(Collected data)
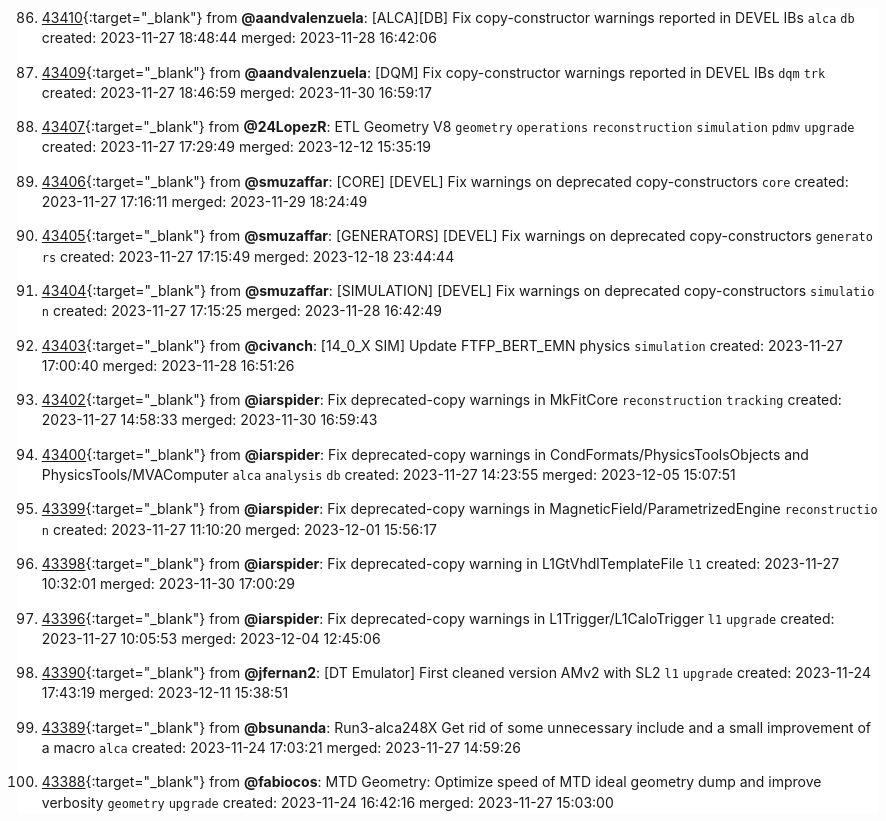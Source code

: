 86. [43410](http://github.com/cms-sw/cmssw/pull/43410){:target="_blank"}  from **@aandvalenzuela**: [ALCA][DB] Fix copy-constructor warnings reported in DEVEL IBs `alca` `db` created: 2023-11-27 18:48:44 merged: 2023-11-28 16:42:06

87. [43409](http://github.com/cms-sw/cmssw/pull/43409){:target="_blank"}  from **@aandvalenzuela**: [DQM] Fix copy-constructor warnings reported in DEVEL IBs `dqm` `trk` created: 2023-11-27 18:46:59 merged: 2023-11-30 16:59:17

88. [43407](http://github.com/cms-sw/cmssw/pull/43407){:target="_blank"}  from **@24LopezR**: ETL Geometry V8 `geometry` `operations` `reconstruction` `simulation` `pdmv` `upgrade` created: 2023-11-27 17:29:49 merged: 2023-12-12 15:35:19

89. [43406](http://github.com/cms-sw/cmssw/pull/43406){:target="_blank"}  from **@smuzaffar**: [CORE] [DEVEL] Fix warnings on deprecated copy-constructors `core` created: 2023-11-27 17:16:11 merged: 2023-11-29 18:24:49

90. [43405](http://github.com/cms-sw/cmssw/pull/43405){:target="_blank"}  from **@smuzaffar**:  [GENERATORS] [DEVEL] Fix warnings on deprecated copy-constructors `generators` created: 2023-11-27 17:15:49 merged: 2023-12-18 23:44:44

91. [43404](http://github.com/cms-sw/cmssw/pull/43404){:target="_blank"}  from **@smuzaffar**: [SIMULATION] [DEVEL] Fix warnings on deprecated copy-constructors `simulation` created: 2023-11-27 17:15:25 merged: 2023-11-28 16:42:49

92. [43403](http://github.com/cms-sw/cmssw/pull/43403){:target="_blank"}  from **@civanch**: [14_0_X SIM] Update FTFP_BERT_EMN physics `simulation` created: 2023-11-27 17:00:40 merged: 2023-11-28 16:51:26

93. [43402](http://github.com/cms-sw/cmssw/pull/43402){:target="_blank"}  from **@iarspider**: Fix deprecated-copy warnings in MkFitCore `reconstruction` `tracking` created: 2023-11-27 14:58:33 merged: 2023-11-30 16:59:43

94. [43400](http://github.com/cms-sw/cmssw/pull/43400){:target="_blank"}  from **@iarspider**: Fix deprecated-copy warnings in CondFormats/PhysicsToolsObjects and PhysicsTools/MVAComputer `alca` `analysis` `db` created: 2023-11-27 14:23:55 merged: 2023-12-05 15:07:51

95. [43399](http://github.com/cms-sw/cmssw/pull/43399){:target="_blank"}  from **@iarspider**: Fix deprecated-copy warnings in MagneticField/ParametrizedEngine `reconstruction` created: 2023-11-27 11:10:20 merged: 2023-12-01 15:56:17

96. [43398](http://github.com/cms-sw/cmssw/pull/43398){:target="_blank"}  from **@iarspider**: Fix deprecated-copy warning in L1GtVhdlTemplateFile `l1` created: 2023-11-27 10:32:01 merged: 2023-11-30 17:00:29

97. [43396](http://github.com/cms-sw/cmssw/pull/43396){:target="_blank"}  from **@iarspider**: Fix deprecated-copy warnings in L1Trigger/L1CaloTrigger `l1` `upgrade` created: 2023-11-27 10:05:53 merged: 2023-12-04 12:45:06

98. [43390](http://github.com/cms-sw/cmssw/pull/43390){:target="_blank"}  from **@jfernan2**: [DT Emulator] First cleaned version AMv2 with SL2 `l1` `upgrade` created: 2023-11-24 17:43:19 merged: 2023-12-11 15:38:51

99. [43389](http://github.com/cms-sw/cmssw/pull/43389){:target="_blank"}  from **@bsunanda**: Run3-alca248X Get rid of some unnecessary include and a small improvement of a macro `alca` created: 2023-11-24 17:03:21 merged: 2023-11-27 14:59:26

100. [43388](http://github.com/cms-sw/cmssw/pull/43388){:target="_blank"}  from **@fabiocos**: MTD Geometry: Optimize speed of MTD ideal geometry dump and improve verbosity `geometry` `upgrade` created: 2023-11-24 16:42:16 merged: 2023-11-27 15:03:00
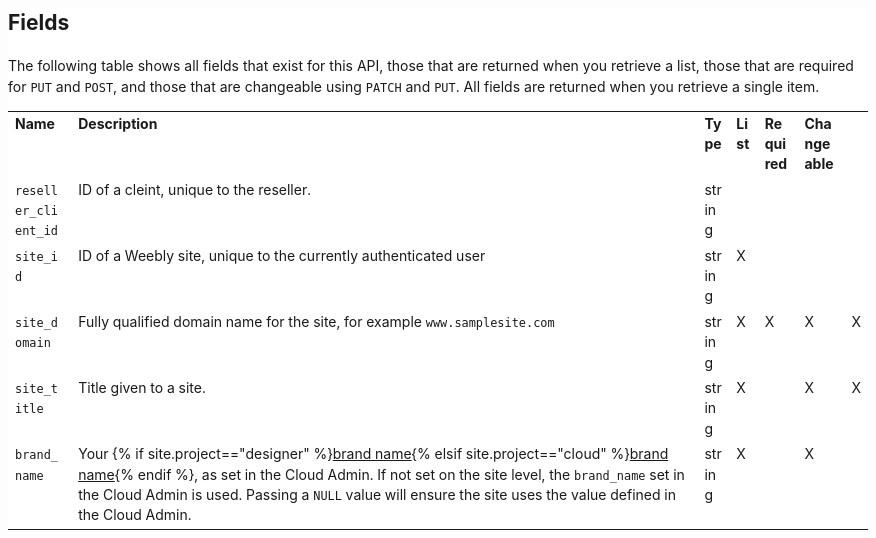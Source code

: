 

<h2>Fields</h2>

The following table shows all fields that exist for this API, those that are returned when you retrieve a list, those that are required for `PUT` and `POST`, and those that are changeable using `PATCH` and `PUT`. All fields are returned when you retrieve a single item.
<table>
    <tbody>
    <tr>
        <td><strong>Name</strong></td>
        <td><strong>Description</strong></td>
        <td><strong>Type</strong></td>
        <td><strong>List</strong></td>
        <td><strong>Required</strong></td>
        <td><strong>Changeable</strong></td>
    </tr>
    <tr>
      <td><code>reseller_client_id</code></td>
      <td>ID of a cleint, unique to the reseller.​</td>
      <td>string</td>
      <td></td>
      <td></td>
      <td></td>
      <td></td>
    </tr>
    <tr>
      <td><code>site_id</code></td>
      <td>ID of a Weebly site, unique to the currently authenticated user​</td>
      <td>string</td>
      <td>X</td>
      <td></td>
      <td></td>
      <td></td>
    </tr>
    <tr>
      <td><code>site_domain</code></td>
      <td>Fully qualified domain name for the site, for example <code>www.samplesite.com</code>​</td>
      <td>string</td>
      <td>X</td>
      <td>X</td>
      <td>X</td>
      <td>X</td>
    </tr>
    <tr>
      <td><code>site_title</code></td>
      <td>Title given to a site.</td>
      <td>string</td>
      <td>X</td>
      <td></td>
      <td>X</td>
      <td>X</td>
    </tr>
    <tr>
      <td><code>brand_name</code></td>
      <td>Your {% if site.project=="designer" %}<a href="ds_gs_configure.html#brand-your-sites-and-the-cloud-admin">brand name</a>{% elsif site.project=="cloud" %}<a href="cl_gs_configure.html#brand-your-sites-and-the-cloud-admin">brand name</a>{% endif %}, as set in the Cloud Admin. If not set on the site level, the <code>brand_name</code> set in the Cloud Admin is used. Passing a <code>NULL</code> value will ensure the site uses the value defined in the Cloud Admin.
      </td>
      <td>string</td>
      <td>X</td>
      <td></td>
      <td>X</td>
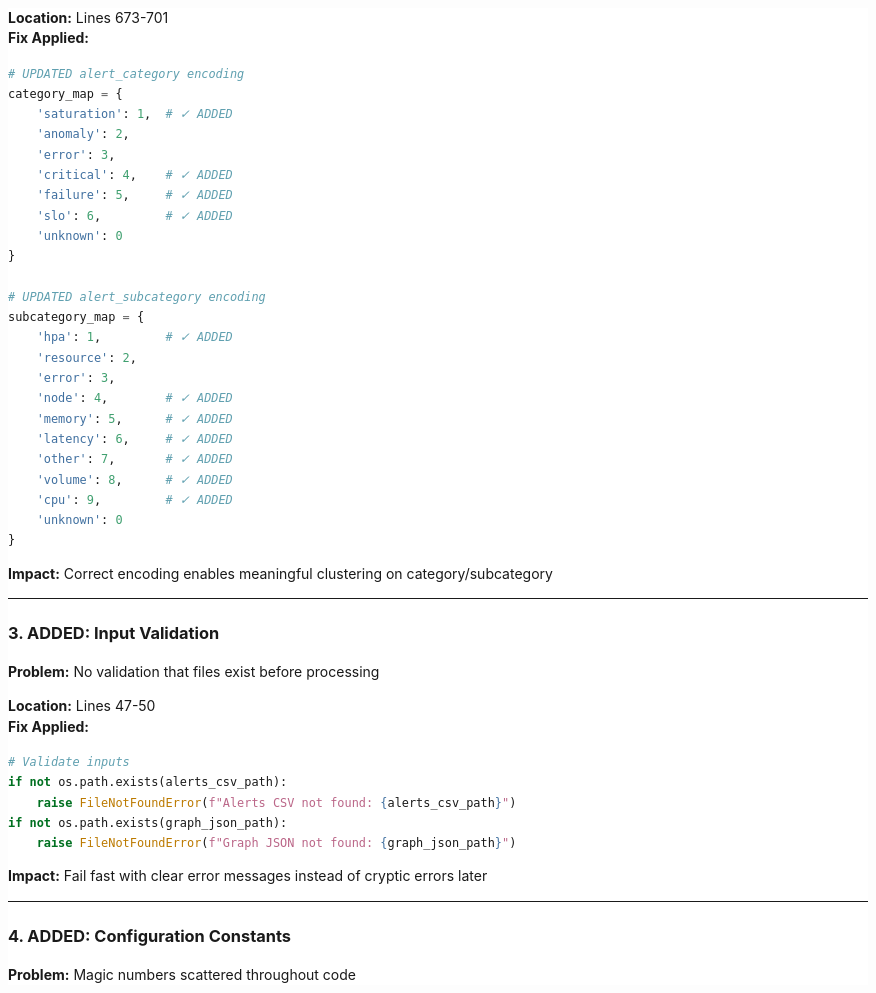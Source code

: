 **Location:** Lines 673-701  
**Fix Applied:**
```python
# UPDATED alert_category encoding
category_map = {
    'saturation': 1,  # ✓ ADDED
    'anomaly': 2,
    'error': 3,
    'critical': 4,    # ✓ ADDED
    'failure': 5,     # ✓ ADDED
    'slo': 6,         # ✓ ADDED
    'unknown': 0
}

# UPDATED alert_subcategory encoding
subcategory_map = {
    'hpa': 1,         # ✓ ADDED
    'resource': 2,
    'error': 3,
    'node': 4,        # ✓ ADDED
    'memory': 5,      # ✓ ADDED
    'latency': 6,     # ✓ ADDED
    'other': 7,       # ✓ ADDED
    'volume': 8,      # ✓ ADDED
    'cpu': 9,         # ✓ ADDED
    'unknown': 0
}
```

**Impact:** Correct encoding enables meaningful clustering on category/subcategory

---

### 3. **ADDED: Input Validation**

**Problem:** No validation that files exist before processing

**Location:** Lines 47-50  
**Fix Applied:**
```python
# Validate inputs
if not os.path.exists(alerts_csv_path):
    raise FileNotFoundError(f"Alerts CSV not found: {alerts_csv_path}")
if not os.path.exists(graph_json_path):
    raise FileNotFoundError(f"Graph JSON not found: {graph_json_path}")
```

**Impact:** Fail fast with clear error messages instead of cryptic errors later

---

### 4. **ADDED: Configuration Constants**

**Problem:** Magic numbers scattered throughout code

**What the task requires:** Nothing but the lines from the start of the records above through the line with "merged: 2023-11-30 16:59:17" should be retyped, each exactly as written; leave out all pictures.

**Answer to this problem:**
Source code

: 86. [43410](http://github.com/cms-sw/cmssw/pull/43410){:target="_blank"}  from **@aandvalenzuela**: [ALCA][DB] Fix copy-constructor warnings reported in DEVEL IBs `alca` `db` created: 2023-11-27 18:48:44 merged: 2023-11-28 16:42:06

87. [43409](http://github.com/cms-sw/cmssw/pull/43409){:target="_blank"}  from **@aandvalenzuela**: [DQM] Fix copy-constructor warnings reported in DEVEL IBs `dqm` `trk` created: 2023-11-27 18:46:59 merged: 2023-11-30 16:59:17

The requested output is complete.